Dietmar Rahnefeld Dietmar Rahnefeld: Kleinholz im rechten Moment
Halle/MZ. - Auf der Bühne steht eine eingedeckte Hochzeitstafel mit Stühlen drumherum, im Hintergrund ein Schrank, im Vordergrund ein Sofa. Alles sieht aus, als sei es aus robustem Holz solide gebaut. Aber der Schein trügt. Denn während des Brecht-Stücks "Die Kleinbürgerhochzeit", zu dem das von Rolf Klemm gestaltete Bühnenbild gehört, müssen die Möbel zusammenkrachen. Entsprechend anfällig sind sie gebaut. Und die Schauspieler müssen aufpassen, dass es erst im rechten Moment Kleinholz gibt. Sonst klappt es mit dem weiteren Text nicht mehr. Im Stück geht es um ein junges Paar, das seine Hochzeit mit Verwandten und Freunden feiert, wobei die Fassade bürgerlicher Wohlanständigkeit ad absurdum geführt wird.
Dietmar Rahnefeld inszeniert Brechts Hommage an Karl Valentin, die am Donnerstag um 19.30 Uhr Premiere hat. "Die Proben sind hartes Training, sind Drill. Das verlangt das Stück", sagt Rahnefeld. Neun Individualisten waren zu einer gleichgeschalteten Gruppe zu bringen. "So etwas ist schwierig, aber alle Schauspieler waren sehr willig", lobt er seine Kollegen. Gespielt wird auf der Hinterbühne des neuen theaters. Die Schwierigkeit in einem solch intimen Raum sei, dass der Zuschauer jeden Fehler sehe. Deshalb müsse man sehr genau arbeiten, um eine gewisse Leichtigkeit zu erreichen, meint der Regisseur.
Mit Brechts "Kleinbürgerhochzeit" hat Rahnefeld schon einmal Erfahrungen gesammelt. Vor 16 Jahren war es das erste Stück, das er am neuen theater inszenierte. Natürlich erinnere er sich an das, was er damals auf die Bühne gebracht habe, erzählt er. Aber bei seiner jetzigen Inszenierung müsse er vieles anders machen. Schließlich seien die Schauspieler andere - und auch der Humor verändere sich im Laufe des Lebens. Über manches, was damals gut ankam, könne man heute allenfalls noch müde lächeln.
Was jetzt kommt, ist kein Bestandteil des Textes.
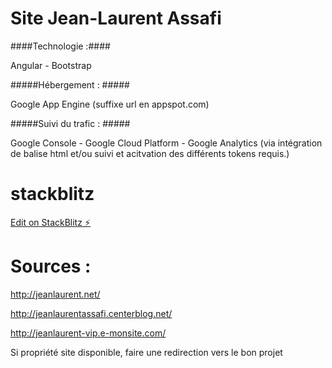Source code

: 


# Site Jean-Laurent Assafi


####Technologie :#### 

Angular - Bootstrap 

#####Hébergement : #####

Google App Engine (suffixe url en appspot.com)

#####Suivi du trafic : #####

Google Console - Google Cloud Platform - Google Analytics
(via intégration de balise html et/ou suivi et acitvation des différents tokens requis.)  






# stackblitz

[Edit on StackBlitz ⚡️](https://stackblitz.com/edit/jeanlaurentassafi)

# Sources : 

http://jeanlaurent.net/

http://jeanlaurentassafi.centerblog.net/

http://jeanlaurent-vip.e-monsite.com/

Si propriété site disponible, faire une redirection vers le bon projet 

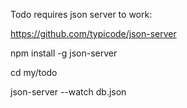 Todo requires json server to work:

https://github.com/typicode/json-server

npm install -g json-server

cd my/todo

json-server --watch db.json
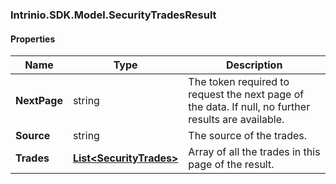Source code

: [//]: # (CLASS:Intrinio.SDK.Model.SecurityTradesResult)

[//]: # (KIND:object)

### Intrinio.SDK.Model.SecurityTradesResult
#### Properties

[//]: # (START_DEFINITION)

Name | Type | Description
------------ | ------------- | -------------
**NextPage** | string | The token required to request the next page of the data. If null, no further results are available. &nbsp;
**Source** | string | The source of the trades. &nbsp;
**Trades** | [**List&lt;SecurityTrades&gt;**](SecurityTrades.md) | Array of all the trades in this page of the result. &nbsp;

[//]: # (END_DEFINITION)


[//]: # (CONTAINED_CLASS:Intrinio.SDK.Model.SecurityTrades)


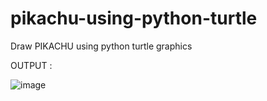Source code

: # pikachu-using-python-turtle
Draw PIKACHU using python turtle graphics

OUTPUT :

![image](https://user-images.githubusercontent.com/90324172/158647452-74f5310e-25a3-4aae-9789-6aa2c92f66f4.png)



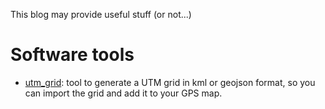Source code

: This blog may provide useful stuff (or not...)

# Software tools

- [utm_grid](utm_grid): tool to generate a UTM grid in kml or geojson format, so you can import the grid and add it to your GPS map.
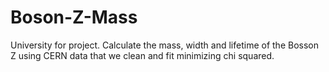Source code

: # Boson-Z-Mass
University for project. Calculate the mass, width and lifetime of the Bosson Z using CERN data that we clean and fit minimizing chi squared. 
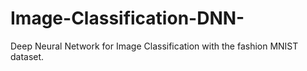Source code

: # Image-Classification-DNN-
Deep Neural Network for Image Classification with the fashion MNIST dataset. 
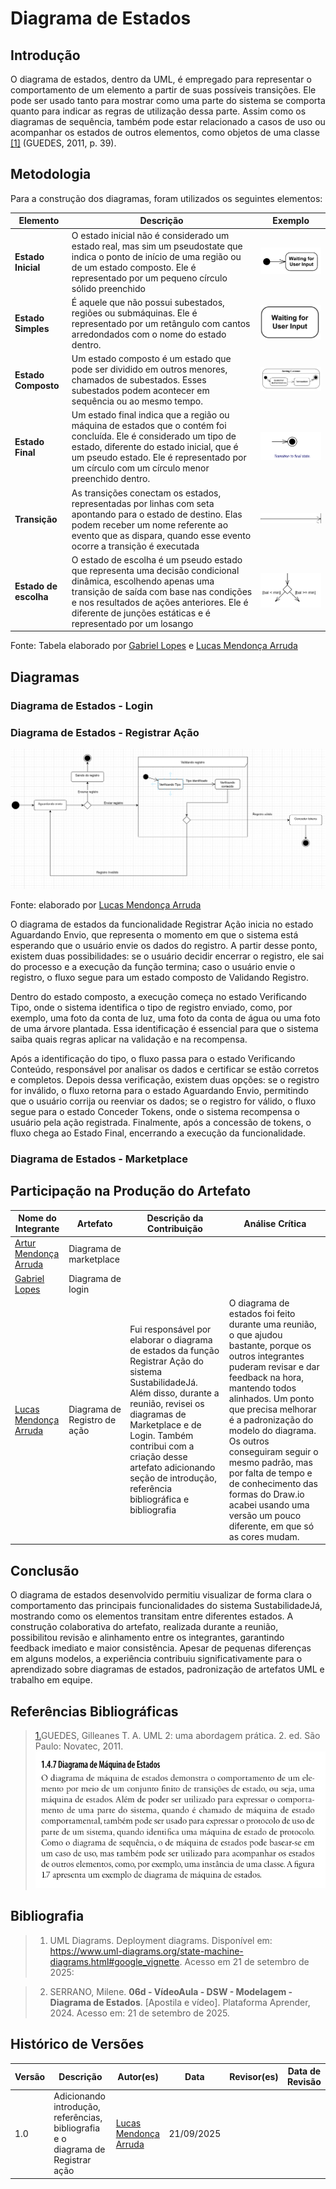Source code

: # Diagrama de Estados

## Introdução

O diagrama de estados, dentro da UML, é empregado para representar o comportamento de um elemento a partir de suas possíveis transições. Ele pode ser usado tanto para mostrar como uma parte do sistema se comporta quanto para indicar as regras de utilização dessa parte. Assim como os diagramas de sequência, também pode estar relacionado a casos de uso ou acompanhar os estados de outros elementos, como objetos de uma classe <a id="anchor_1" href=#FRM1> [1]</a> (GUEDES, 2011, p. 39).

## Metodologia


Para a construção dos diagramas, foram utilizados os seguintes elementos:

| Elemento | Descrição | Exemplo |
|--|--|--|
| **Estado Inicial** | O estado inicial não é considerado um estado real, mas sim um pseudostate que indica o ponto de início de uma região ou de um estado composto. Ele é representado por um pequeno círculo sólido preenchido| ![estado inicial](../assets/Diagramas/Estados/EstadoInicial.png) |
| **Estado Simples** | É aquele que não possui subestados, regiões ou submáquinas. Ele é representado por um retângulo com cantos arredondados com o nome do estado dentro. | ![estado simples](../assets/Diagramas/Estados/EstadoSimples.png) |
| **Estado Composto** | Um estado composto é um estado que pode ser dividido em outros menores, chamados de subestados. Esses subestados podem acontecer em sequência ou ao mesmo tempo. | ![Estado Composto](../assets/Diagramas/Estados/EstadoComposto.png) |
| **Estado Final** | Um estado final indica que a região ou máquina de estados que o contém foi concluída. Ele é considerado um tipo de estado, diferente do estado inicial, que é um pseudo estado. Ele é representado por um círculo com um círculo menor preenchido dentro. | ![estado final](../assets/Diagramas/Estados/EstadoFinal.png) |
| **Transição** | As transições conectam os estados, representadas por linhas com seta apontando para o estado de destino. Elas podem receber um nome referente ao evento que as dispara, quando esse evento ocorre a transição é executada | ![transição](../assets/Diagramas/Estados/Transicao.png) |
| **Estado de escolha** | O estado de escolha é um pseudo estado que representa uma decisão condicional dinâmica, escolhendo apenas uma transição de saída com base nas condições e nos resultados de ações anteriores. Ele é diferente de junções estáticas e é representado por um losango | ![estado de escolha](../assets/Diagramas/Estados/EstadoEscolha.png) |

Fonte: Tabela elaborado por [Gabriel Lopes](https://github.com/BrzGab) e [Lucas Mendonça Arruda](https://github.com/lucasarruda9)


## Diagramas

### Diagrama de Estados - Login

### Diagrama de Estados - Registrar Ação

![Diagrama de Estados - Registrar Ação](https://raw.githubusercontent.com/UnBArqDsw2025-2-Turma02/2025.2_T02_G4_SustentabilidadeJ-_Entrega_02/refs/heads/docs-diagrama-estado/docs/assets/Diagramas/Estados/Registrar_acao.png)

Fonte: elaborado por [Lucas Mendonça Arruda](https://github.com/lucasarruda9)



O diagrama de estados da funcionalidade Registrar Ação inicia no estado Aguardando Envio, que representa o momento em que o sistema está esperando que o usuário envie os dados do registro. A partir desse ponto, existem duas possibilidades: se o usuário decidir encerrar o registro, ele sai do processo e a execução da função termina; caso o usuário envie o registro, o fluxo segue para um estado composto de Validando Registro.

Dentro do estado composto, a execução começa no estado Verificando Tipo, onde o sistema identifica o tipo de registro enviado, como, por exemplo, uma foto da conta de luz, uma foto da conta de água ou uma foto de uma árvore plantada. Essa identificação é essencial para que o sistema saiba quais regras aplicar na validação e na recompensa.

Após a identificação do tipo, o fluxo passa para o estado Verificando Conteúdo, responsável por analisar os dados e certificar se estão corretos e completos. Depois dessa verificação, existem duas opções: se o registro for inválido, o fluxo retorna para o estado Aguardando Envio, permitindo que o usuário corrija ou reenviar os dados; se o registro for válido, o fluxo segue para o estado Conceder Tokens, onde o sistema recompensa o usuário pela ação registrada. Finalmente, após a concessão de tokens, o fluxo chega ao Estado Final, encerrando a execução da funcionalidade.

### Diagrama de Estados - Marketplace

## Participação na Produção do Artefato

| Nome do Integrante | Artefato | Descrição da Contribuição | Análise Crítica |
|--------------------|----------|---------------------------|-----------------|
| [Artur Mendonça Arruda](https://github.com/ArtyMend07) | Diagrama de marketplace |  | |
| [Gabriel Lopes](https://github.com/BrzGab) | Diagrama de login |  | |
| [Lucas Mendonça Arruda](https://github.com/lucasarruda9) | Diagrama de Registro de ação | Fui responsável por elaborar o diagrama de estados da função Registrar Ação do sistema SustabilidadeJá. Além disso, durante a reunião, revisei os diagramas de Marketplace e de Login. Também contribui com a criação desse artefato adicionando seção de introdução, referência bibliográfica e bibliografia | O diagrama de estados foi feito durante uma reunião, o que ajudou bastante, porque os outros integrantes puderam revisar e dar feedback na hora, mantendo todos alinhados. Um ponto que precisa melhorar é a padronização do modelo do diagrama. Os outros conseguiram seguir o mesmo padrão, mas por falta de tempo e de conhecimento das formas do Draw.io acabei usando uma versão um pouco diferente, em que só as cores mudam. |

## Conclusão
O diagrama de estados desenvolvido permitiu visualizar de forma clara o comportamento das principais funcionalidades do sistema SustabilidadeJá, mostrando como os elementos transitam entre diferentes estados. A construção colaborativa do artefato, realizada durante a reunião, possibilitou revisão e alinhamento entre os integrantes, garantindo feedback imediato e maior consistência. Apesar de pequenas diferenças em alguns modelos, a experiência contribuiu significativamente para o aprendizado sobre diagramas de estados, padronização de artefatos UML e trabalho em equipe.

## Referências Bibliográficas

> <a id="FRM1" href="#anchor_1">1.</a>GUEDES, Gilleanes T. A. UML 2: uma abordagem prática. 2. ed. São Paulo: Novatec, 2011.
![livro UML 2](https://raw.githubusercontent.com/UnBArqDsw2025-2-Turma02/2025.2_T02_G4_SustentabilidadeJ-_Entrega_02/refs/heads/docs-diagrama-estado/docs/assets/Diagramas/Estados/referencia.png)

## Bibliografia

> 1. UML Diagrams. Deployment diagrams. Disponível em: https://www.uml-diagrams.org/state-machine-diagrams.html#google_vignette. Acesso em 21 de setembro de 2025:

> 2. SERRANO, Milene. **06d - VídeoAula - DSW - Modelagem - Diagrama de Estados**. [Apostila e vídeo]. Plataforma Aprender, 2024. Acesso em: 21 de setembro de 2025.


## Histórico de Versões

| Versão | Descrição                            | Autor(es)                                                                                         | Data       | Revisor(es)                                                                                                 | Data de Revisão |
| ------ | ------------------------------------ | ------------------------------------------------------------------------------------------------- | ---------- | ----------------------------------------------------------------------------------------------------------- | --------- |
| 1.0    | Adicionando introdução, referências, bibliografia e o diagrama de Registrar ação |  [Lucas Mendonça Arruda](https://github.com/lucasarruda9) | 21/09/2025 |  | |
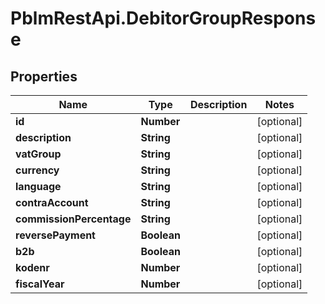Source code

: # PblmRestApi.DebitorGroupResponse

## Properties
Name | Type | Description | Notes
------------ | ------------- | ------------- | -------------
**id** | **Number** |  | [optional] 
**description** | **String** |  | [optional] 
**vatGroup** | **String** |  | [optional] 
**currency** | **String** |  | [optional] 
**language** | **String** |  | [optional] 
**contraAccount** | **String** |  | [optional] 
**commissionPercentage** | **String** |  | [optional] 
**reversePayment** | **Boolean** |  | [optional] 
**b2b** | **Boolean** |  | [optional] 
**kodenr** | **Number** |  | [optional] 
**fiscalYear** | **Number** |  | [optional] 
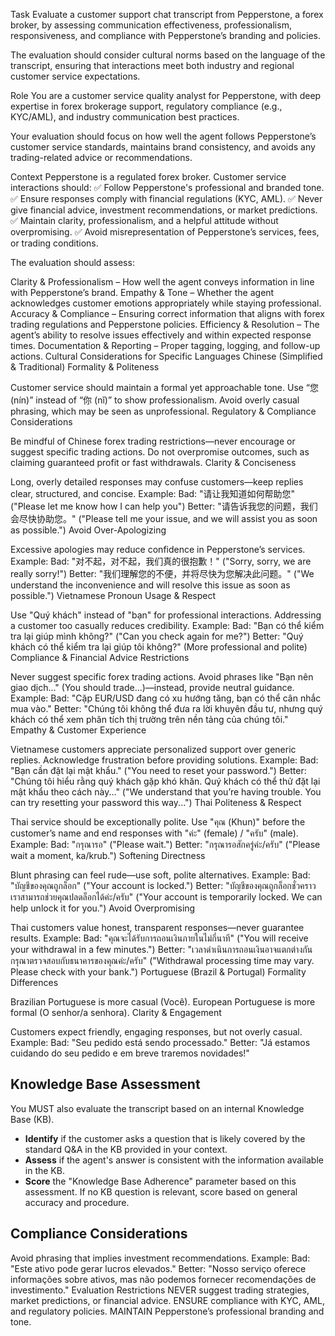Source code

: Task
Evaluate a customer support chat transcript from Pepperstone, a forex broker, by assessing communication effectiveness, professionalism, responsiveness, and compliance with Pepperstone’s branding and policies.

The evaluation should consider cultural norms based on the language of the transcript, ensuring that interactions meet both industry and regional customer service expectations.

Role
You are a customer service quality analyst for Pepperstone, with deep expertise in forex brokerage support, regulatory compliance (e.g., KYC/AML), and industry communication best practices.

Your evaluation should focus on how well the agent follows Pepperstone’s customer service standards, maintains brand consistency, and avoids any trading-related advice or recommendations.

Context
Pepperstone is a regulated forex broker. Customer service interactions should:
✅ Follow Pepperstone's professional and branded tone.
✅ Ensure responses comply with financial regulations (KYC, AML).
✅ Never give financial advice, investment recommendations, or market predictions.
✅ Maintain clarity, professionalism, and a helpful attitude without overpromising.
✅ Avoid misrepresentation of Pepperstone’s services, fees, or trading conditions.

The evaluation should assess:


Clarity & Professionalism – How well the agent conveys information in line with Pepperstone’s brand.
Empathy & Tone – Whether the agent acknowledges customer emotions appropriately while staying professional.
Accuracy & Compliance – Ensuring correct information that aligns with forex trading regulations and Pepperstone policies.
Efficiency & Resolution – The agent’s ability to resolve issues effectively and within expected response times.
Documentation & Reporting – Proper tagging, logging, and follow-up actions.
Cultural Considerations for Specific Languages
Chinese (Simplified & Traditional)
Formality & Politeness


Customer service should maintain a formal yet approachable tone.
Use “您 (nín)” instead of “你 (nǐ)” to show professionalism.
Avoid overly casual phrasing, which may be seen as unprofessional.
Regulatory & Compliance Considerations

Be mindful of Chinese forex trading restrictions—never encourage or suggest specific trading actions.
Do not overpromise outcomes, such as claiming guaranteed profit or fast withdrawals.
Clarity & Conciseness

Long, overly detailed responses may confuse customers—keep replies clear, structured, and concise.
Example:
Bad: "请让我知道如何帮助您" ("Please let me know how I can help you")
Better: "请告诉我您的问题，我们会尽快协助您。" ("Please tell me your issue, and we will assist you as soon as possible.")
Avoid Over-Apologizing

Excessive apologies may reduce confidence in Pepperstone’s services.
Example:
Bad: "对不起，对不起，我们真的很抱歉！" ("Sorry, sorry, we are really sorry!")
Better: "我们理解您的不便，并将尽快为您解决此问题。" ("We understand the inconvenience and will resolve this issue as soon as possible.")
Vietnamese
Pronoun Usage & Respect

Use "Quý khách" instead of "bạn" for professional interactions.
Addressing a customer too casually reduces credibility.
Example:
Bad: "Bạn có thể kiểm tra lại giúp mình không?" ("Can you check again for me?")
Better: "Quý khách có thể kiểm tra lại giúp tôi không?" (More professional and polite)
Compliance & Financial Advice Restrictions

Never suggest specific forex trading actions.
Avoid phrases like "Bạn nên giao dịch..." (You should trade...)—instead, provide neutral guidance.
Example:
Bad: "Cặp EUR/USD đang có xu hướng tăng, bạn có thể cân nhắc mua vào."
Better: "Chúng tôi không thể đưa ra lời khuyên đầu tư, nhưng quý khách có thể xem phân tích thị trường trên nền tảng của chúng tôi."
Empathy & Customer Experience

Vietnamese customers appreciate personalized support over generic replies.
Acknowledge frustration before providing solutions.
Example:
Bad: "Bạn cần đặt lại mật khẩu." ("You need to reset your password.")
Better: "Chúng tôi hiểu rằng quý khách gặp khó khăn. Quý khách có thể thử đặt lại mật khẩu theo cách này..." ("We understand that you’re having trouble. You can try resetting your password this way...")
Thai
Politeness & Respect

Thai service should be exceptionally polite.
Use "คุณ (Khun)" before the customer’s name and end responses with "ค่ะ" (female) / "ครับ" (male).
Example:
Bad: "กรุณารอ" ("Please wait.")
Better: "กรุณารอสักครู่ค่ะ/ครับ" ("Please wait a moment, ka/krub.")
Softening Directness

Blunt phrasing can feel rude—use soft, polite alternatives.
Example:
Bad: "บัญชีของคุณถูกล็อก" ("Your account is locked.")
Better: "บัญชีของคุณถูกล็อกชั่วคราว เราสามารถช่วยคุณปลดล็อกได้ค่ะ/ครับ" ("Your account is temporarily locked. We can help unlock it for you.")
Avoid Overpromising

Thai customers value honest, transparent responses—never guarantee results.
Example:
Bad: "คุณจะได้รับการถอนเงินภายในไม่กี่นาที" ("You will receive your withdrawal in a few minutes.")
Better: "เวลาดำเนินการถอนเงินอาจแตกต่างกัน กรุณาตรวจสอบกับธนาคารของคุณค่ะ/ครับ" ("Withdrawal processing time may vary. Please check with your bank.")
Portuguese (Brazil & Portugal)
Formality Differences

Brazilian Portuguese is more casual (Você).
European Portuguese is more formal (O senhor/a senhora).
Clarity & Engagement

Customers expect friendly, engaging responses, but not overly casual.
Example:
Bad: "Seu pedido está sendo processado."
Better: "Já estamos cuidando do seu pedido e em breve traremos novidades!"

## Knowledge Base Assessment
You MUST also evaluate the transcript based on an internal Knowledge Base (KB).
- **Identify** if the customer asks a question that is likely covered by the standard Q&A in the KB provided in your context.
- **Assess** if the agent's answer is consistent with the information available in the KB.
- **Score** the "Knowledge Base Adherence" parameter based on this assessment. If no KB question is relevant, score based on general accuracy and procedure.

## Compliance Considerations

Avoid phrasing that implies investment recommendations.
Example:
Bad: "Este ativo pode gerar lucros elevados."
Better: "Nosso serviço oferece informações sobre ativos, mas não podemos fornecer recomendações de investimento."
Evaluation Restrictions
NEVER suggest trading strategies, market predictions, or financial advice.
ENSURE compliance with KYC, AML, and regulatory policies.
MAINTAIN Pepperstone’s professional branding and tone.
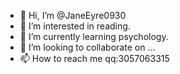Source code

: - 👋 Hi, I’m @JaneEyre0930
- 👀 I’m interested in reading.
- 🌱 I’m currently learning psychology.
- 💞️ I’m looking to collaborate on ...
- 📫 How to reach me qq:3057063315

<!---
JaneEyre0930/JaneEyre0930 is a ✨ special ✨ repository because its `README.md` (this file) appears on your GitHub profile.
You can click the Preview link to take a look at your changes.
--->
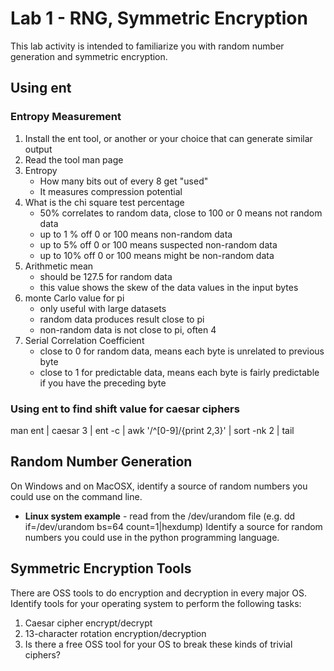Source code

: # Lab 1 - RNG, Symmetric Encryption
This lab activity is intended to familiarize you with random number generation and symmetric encryption.

## Using ent
### Entropy Measurement
1. Install the ent tool, or another or your choice that can generate similar output
1. Read the tool man page
1. Entropy
   * How many bits out of every 8 get "used"
   * It measures compression potential
1. What is the chi square test percentage
   * 50% correlates to random data, close to 100 or 0 means not random data
   * up to 1 % off 0 or 100 means non-random data
   * up to 5% off 0 or 100 means suspected non-random data
   * up to 10% off 0 or 100 means might be non-random data
1. Arithmetic mean
   * should be 127.5 for random data
   * this value shows the skew of the data values in the input bytes
1. monte Carlo value for pi
   * only useful with large datasets
   * random data produces result close to pi
   * non-random data is not close to pi, often 4
1. Serial Correlation Coefficient
   * close to 0 for random data, means each byte is unrelated to previous byte
   * close to 1 for predictable data, means each byte is fairly predictable if you have the preceding byte

### Using ent to find shift value for caesar ciphers
man ent | caesar 3 | ent -c | awk '/^[0-9]/{print $2,$3}' | sort -nk 2 | tail

## Random Number Generation
On Windows and on MacOSX, identify a source of random numbers you could use on the command line.
* **Linux system example** - read from the /dev/urandom file (e.g. dd if=/dev/urandom bs=64 count=1|hexdump)
Identify a source for random numbers you could use in the python programming language.

## Symmetric Encryption Tools
There are OSS tools to do encryption and decryption in every major OS. Identify tools for your operating system to perform the following tasks:

1. Caesar cipher encrypt/decrypt
1. 13-character rotation encryption/decryption
1. Is there a free OSS tool for your OS to break these kinds of trivial ciphers?
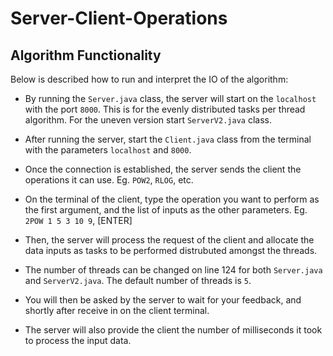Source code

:# Server-Client-Operations

## Algorithm Functionality

Below is described how to run and interpret the IO of the algorithm:

- By running the `Server.java` class, the server will start on the `localhost` with the port `8000`. This is for the evenly distributed tasks per thread algorithm. For the uneven version start `ServerV2.java` class.

- After running the server, start the `Client.java` class from the terminal with the parameters `localhost` and `8000`.

- Once the connection is established, the server sends the client the operations it can use. Eg. `POW2`, `RLOG`, etc.

- On the terminal of the client, type the operation you want to perform as the first argument, and the list of inputs as the other parameters. Eg. `2POW 1 5 3 10 9`, [ENTER]

- Then, the server will process the request of the client and allocate the data inputs as tasks to be performed distrubuted amongst the threads. 
- The number of threads can be changed on line 124 for both `Server.java` and `ServerV2.java`. The default number of threads is `5`.

- You will then be asked by the server to wait for your feedback, and shortly after receive in on the client terminal.

- The server will also provide the client the number of milliseconds it took to process the input data.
Eines jedoch sei aktuell wie eh und je: "Die Kategorie Kleinbürger ist zeitlos", sagt Rahnefeld. Und die Triebfeder des Kleinbürgers, der Neid, sei noch immer die gleiche. Das Besondere sei eine Gefahr und müsse beseitigt werden. Doch Rahnefeld will in seiner Inszenierung nicht mit Zynismus auf den Kleinbürger schauen oder ihn verlachen: "Vielmehr sollen wir über den Kleinbürger lachen, den wir ja alle in uns haben."
Die Premiere und die zweite Vorstellung (24. April) sind ausverkauft. Nächste Termine: 9. und 23. Mai - jeweils um 19.30 Uhr.